The high court's Aug. 14 decision allows Concord to bypass a state appeals court in seeking final validation for a proposed sale of $8.5 million of debt to advance refund $7.3 million of 1984 water and sewer bonds.

On June 19, Concord won the first round in its fight to gain this validation when Judge James C. Davis of the General Court of Justice, Superior Court Division, granted a summary judgment favoring the city's test lawsuit seeking to establish the legality of the transaction. That lawsuit, which named all citizens in Concord as defendants, had been filed in February.

City officials have argued that the refunding technique is authorized by a 1977 state law and could result in substantial savings for issuers throughout the state.
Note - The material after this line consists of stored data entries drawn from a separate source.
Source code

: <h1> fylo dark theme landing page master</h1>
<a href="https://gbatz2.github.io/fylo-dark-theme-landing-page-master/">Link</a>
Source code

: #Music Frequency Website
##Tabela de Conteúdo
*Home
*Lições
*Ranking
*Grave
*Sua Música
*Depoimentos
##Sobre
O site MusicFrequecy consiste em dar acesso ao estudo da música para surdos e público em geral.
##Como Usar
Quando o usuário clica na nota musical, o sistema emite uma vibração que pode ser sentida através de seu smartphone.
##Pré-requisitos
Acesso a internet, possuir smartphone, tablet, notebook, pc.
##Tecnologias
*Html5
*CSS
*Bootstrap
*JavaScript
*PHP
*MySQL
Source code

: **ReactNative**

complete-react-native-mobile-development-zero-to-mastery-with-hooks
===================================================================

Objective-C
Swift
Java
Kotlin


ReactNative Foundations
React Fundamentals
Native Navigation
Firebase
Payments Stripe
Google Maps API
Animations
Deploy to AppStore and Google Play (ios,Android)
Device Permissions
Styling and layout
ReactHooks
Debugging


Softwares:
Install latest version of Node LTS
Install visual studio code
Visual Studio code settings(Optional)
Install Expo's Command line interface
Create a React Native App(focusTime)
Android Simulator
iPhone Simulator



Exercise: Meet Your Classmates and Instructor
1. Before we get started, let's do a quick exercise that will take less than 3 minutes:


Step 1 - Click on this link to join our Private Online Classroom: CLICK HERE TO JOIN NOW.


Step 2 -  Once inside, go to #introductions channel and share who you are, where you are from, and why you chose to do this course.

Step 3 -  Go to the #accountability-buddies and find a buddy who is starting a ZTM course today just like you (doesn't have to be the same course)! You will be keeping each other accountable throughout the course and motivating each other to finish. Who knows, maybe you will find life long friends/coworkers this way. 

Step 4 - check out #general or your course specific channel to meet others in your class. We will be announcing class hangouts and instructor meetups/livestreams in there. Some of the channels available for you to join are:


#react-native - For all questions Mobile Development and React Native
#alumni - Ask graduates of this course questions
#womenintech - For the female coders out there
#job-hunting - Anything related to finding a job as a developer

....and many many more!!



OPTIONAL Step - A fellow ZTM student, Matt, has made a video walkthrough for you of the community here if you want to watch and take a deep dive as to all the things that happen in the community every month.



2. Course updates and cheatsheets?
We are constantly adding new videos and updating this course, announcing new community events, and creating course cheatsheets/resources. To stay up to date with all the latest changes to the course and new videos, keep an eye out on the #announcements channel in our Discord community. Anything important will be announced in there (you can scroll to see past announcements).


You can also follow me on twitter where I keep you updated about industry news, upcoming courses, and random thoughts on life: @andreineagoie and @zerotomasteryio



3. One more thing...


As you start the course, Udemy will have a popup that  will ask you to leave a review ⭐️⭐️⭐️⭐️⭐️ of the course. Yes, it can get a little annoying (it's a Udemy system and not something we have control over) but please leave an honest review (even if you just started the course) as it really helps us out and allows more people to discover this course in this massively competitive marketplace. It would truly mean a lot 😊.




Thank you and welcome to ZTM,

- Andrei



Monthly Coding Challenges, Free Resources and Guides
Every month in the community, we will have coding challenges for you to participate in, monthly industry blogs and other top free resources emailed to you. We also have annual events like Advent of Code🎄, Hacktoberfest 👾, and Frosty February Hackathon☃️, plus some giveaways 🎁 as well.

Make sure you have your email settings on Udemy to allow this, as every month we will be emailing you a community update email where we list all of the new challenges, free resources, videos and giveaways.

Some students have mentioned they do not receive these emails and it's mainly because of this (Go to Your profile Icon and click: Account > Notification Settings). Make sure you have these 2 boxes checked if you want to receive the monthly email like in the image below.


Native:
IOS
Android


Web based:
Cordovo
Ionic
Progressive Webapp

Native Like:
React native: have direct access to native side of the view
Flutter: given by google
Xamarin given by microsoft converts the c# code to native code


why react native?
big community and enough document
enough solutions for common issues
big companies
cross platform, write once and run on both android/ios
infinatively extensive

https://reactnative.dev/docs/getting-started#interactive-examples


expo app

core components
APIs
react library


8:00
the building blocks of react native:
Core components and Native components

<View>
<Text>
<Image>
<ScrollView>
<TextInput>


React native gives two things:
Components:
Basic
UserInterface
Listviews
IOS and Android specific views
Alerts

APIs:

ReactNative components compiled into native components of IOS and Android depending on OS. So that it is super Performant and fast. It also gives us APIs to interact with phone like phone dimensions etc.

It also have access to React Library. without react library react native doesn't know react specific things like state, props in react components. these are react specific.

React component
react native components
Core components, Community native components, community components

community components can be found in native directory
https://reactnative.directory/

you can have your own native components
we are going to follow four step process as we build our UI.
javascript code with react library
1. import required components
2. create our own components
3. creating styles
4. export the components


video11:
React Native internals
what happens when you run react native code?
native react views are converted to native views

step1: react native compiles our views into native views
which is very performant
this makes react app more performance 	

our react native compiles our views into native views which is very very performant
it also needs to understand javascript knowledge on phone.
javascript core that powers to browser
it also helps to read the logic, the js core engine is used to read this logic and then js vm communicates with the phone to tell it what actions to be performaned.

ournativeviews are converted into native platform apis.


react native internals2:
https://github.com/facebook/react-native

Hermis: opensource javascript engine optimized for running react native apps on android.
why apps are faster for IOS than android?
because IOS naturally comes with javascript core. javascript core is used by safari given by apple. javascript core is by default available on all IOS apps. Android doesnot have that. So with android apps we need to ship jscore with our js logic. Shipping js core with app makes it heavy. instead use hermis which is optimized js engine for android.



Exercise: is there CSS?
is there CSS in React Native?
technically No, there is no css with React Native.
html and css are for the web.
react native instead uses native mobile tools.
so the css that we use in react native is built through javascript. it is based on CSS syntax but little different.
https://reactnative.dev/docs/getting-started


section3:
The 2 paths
Until this year, however, the law has never been tested in North Carolina courts. Larger-principal refundings have been used in a number of other states, including Georgia, Colorado, Pennsylvania, and Louisiana.

"We are pleased that we can go directly to the Supreme Court with this case and speed up validation of our bond issue, particularly given the current low interest rate environment," city Finance Director Kathy Combs said yesterday. "I am very optimistic about the outcome."

Charles C. Meeker, a partner at Raleigh-based Parker, Poe, Adams & Bernstein, Concord's bond counsel, said North Carolina's high court normally takes between three and six months to hear a case. He said there is a "reasonable" chance, however, that the court could respond to the city's request and rule by late November -- allowing Concord to take advantage of the current low level of interest rates to realize as much savings as possible in completing the refunding.

In a 16-page brief filed before the North Carolina Supreme Court on Tuesday, Concord's attorneys reiterated their arguments in support of the constitutionality of the 1977 law allowing the larger-principal refundings. The brief also stressed the technique's fiscal advantages for Concord.

The brief says the proposed refunding would save the city about $2 million, given current interest rates. And, citing the low rates, the brief also argues that if Concord issues refunding bonds in principal amount equal only to the outstanding debt, the escrow account would not be large enough to generate the income needed to pay off the outstanding bonds.

Accordingly, the city would be forced to add some of its own cash to the escrow account -- and in so doing give up the opportunity to earn a higher rate of interest outside the escrow. This could cost the city between $9,500 and $19,000 per year in lost interest earnings, according to the brief.

"The larger principal approach to refundings avoids a barrier that otherwise might bar local governments from undertaking financially prudent refundings," the brief concludes. "Concord respectfully submits that the constitution of North Carolina should not be interpreted in a way which would create a barrier to financially prudent refundings."

A lawyer appointed to represent the named defendants contended that the financing is illegal -- and the 1977 law is unconstitutional -- because it allows local governments to contract new debt in excess of that previously authorized by voters.